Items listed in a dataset
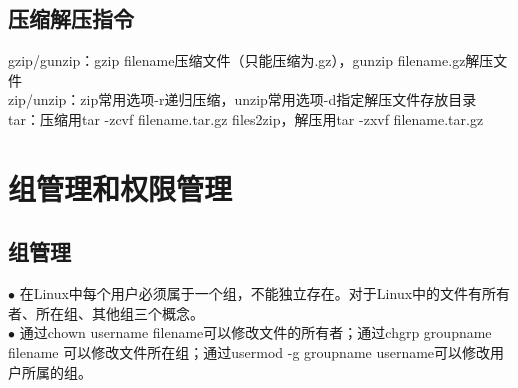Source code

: \documentclass[11pt]{article}
\begin{document}
\subsection{压缩解压指令}
gzip/gunzip：gzip filename压缩文件（只能压缩为.gz），gunzip filename.gz解压文件  \\
zip/unzip：zip常用选项-r递归压缩，unzip常用选项-d指定解压文件存放目录  \\
tar：压缩用tar -zcvf filename.tar.gz files2zip，解压用tar -zxvf filename.tar.gz

\section{组管理和权限管理}

\subsection{组管理}
$\bullet$ 在Linux中每个用户必须属于一个组，不能独立存在。对于Linux中的文件有所有者、所在组、其他组三个概念。  \\
$\bullet$ 通过chown username filename可以修改文件的所有者；通过chgrp groupname filename
可以修改文件所在组；通过usermod -g groupname username可以修改用户所属的组。
\end{document}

> [What to produce]:
Show the lines above with "bullet".

> [Task answer]:
$\bullet$ 在Linux中每个用户必须属于一个组，不能独立存在。对于Linux中的文件有所有者、所在组、其他组三个概念。  \\
$\bullet$ 通过chown username filename可以修改文件的所有者；通过chgrp groupname filename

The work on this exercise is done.